Task instructions |
Transcribe the data exactly, omitting whatever pictures it holds.
*-*-*
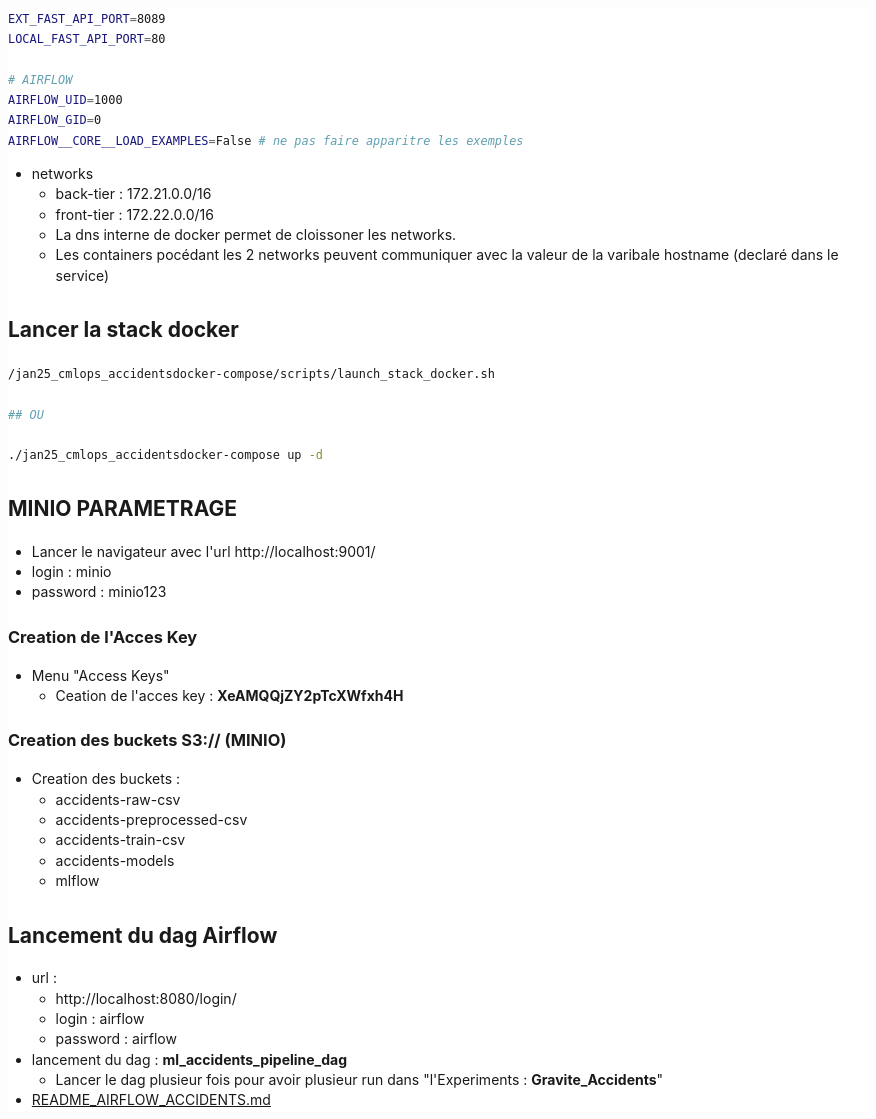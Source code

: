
 ```bash
EXT_FAST_API_PORT=8089
LOCAL_FAST_API_PORT=80

# AIRFLOW
AIRFLOW_UID=1000
AIRFLOW_GID=0
AIRFLOW__CORE__LOAD_EXAMPLES=False # ne pas faire apparitre les exemples

```
- networks 
	 - back-tier  : 172.21.0.0/16
	 - front-tier : 172.22.0.0/16
	 - La dns interne de docker permet de cloissoner les networks. 
	 - Les containers pocédant les 2 networks peuvent communiquer avec la valeur de la varibale hostname (declaré dans le service)


## Lancer la stack docker

```bash
/jan25_cmlops_accidentsdocker-compose/scripts/launch_stack_docker.sh

## OU

./jan25_cmlops_accidentsdocker-compose up -d
```
## MINIO PARAMETRAGE
- Lancer le navigateur avec l'url http://localhost:9001/
- login    : minio
- password : minio123

### Creation de l'Acces Key
- Menu "Access Keys"
  - Ceation de l'acces key : **XeAMQQjZY2pTcXWfxh4H**

### Creation des buckets S3:// (MINIO)
- Creation des buckets :
  - accidents-raw-csv 
  - accidents-preprocessed-csv
  - accidents-train-csv
  - accidents-models
  - mlflow

## Lancement du dag Airflow

- url :
  - http://localhost:8080/login/
  - login    : airflow
  - password : airflow
- lancement du dag : **ml_accidents_pipeline_dag**
  - Lancer le dag plusieur fois pour avoir plusieur run dans "l'Experiments : **Gravite_Accidents**"
- [README_AIRFLOW_ACCIDENTS.md](README_AIRFLOW_ACCIDENTS.md)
*-*-*
Reply |
Source code

:
 ```bash
EXT_FAST_API_PORT=8089
LOCAL_FAST_API_PORT=80

# AIRFLOW
AIRFLOW_UID=1000
AIRFLOW_GID=0
AIRFLOW__CORE__LOAD_EXAMPLES=False # ne pas faire apparitre les exemples

```
- networks 
	 - back-tier  : 172.21.0.0/16
	 - front-tier : 172.22.0.0/16
	 - La dns interne de docker permet de cloissoner les networks. 
	 - Les containers pocédant les 2 networks peuvent communiquer avec la valeur de la varibale hostname (declaré dans le service)


## Lancer la stack docker

```bash
/jan25_cmlops_accidentsdocker-compose/scripts/launch_stack_docker.sh

## OU

./jan25_cmlops_accidentsdocker-compose up -d
```
## MINIO PARAMETRAGE
- Lancer le navigateur avec l'url http://localhost:9001/
- login    : minio
- password : minio123

### Creation de l'Acces Key
- Menu "Access Keys"
  - Ceation de l'acces key : **XeAMQQjZY2pTcXWfxh4H**

### Creation des buckets S3:// (MINIO)
- Creation des buckets :
  - accidents-raw-csv 
  - accidents-preprocessed-csv
  - accidents-train-csv
  - accidents-models
  - mlflow

## Lancement du dag Airflow

- url :
  - http://localhost:8080/login/
  - login    : airflow
  - password : airflow
- lancement du dag : **ml_accidents_pipeline_dag**
  - Lancer le dag plusieur fois pour avoir plusieur run dans "l'Experiments : **Gravite_Accidents**"
- [README_AIRFLOW_ACCIDENTS.md](README_AIRFLOW_ACCIDENTS.md)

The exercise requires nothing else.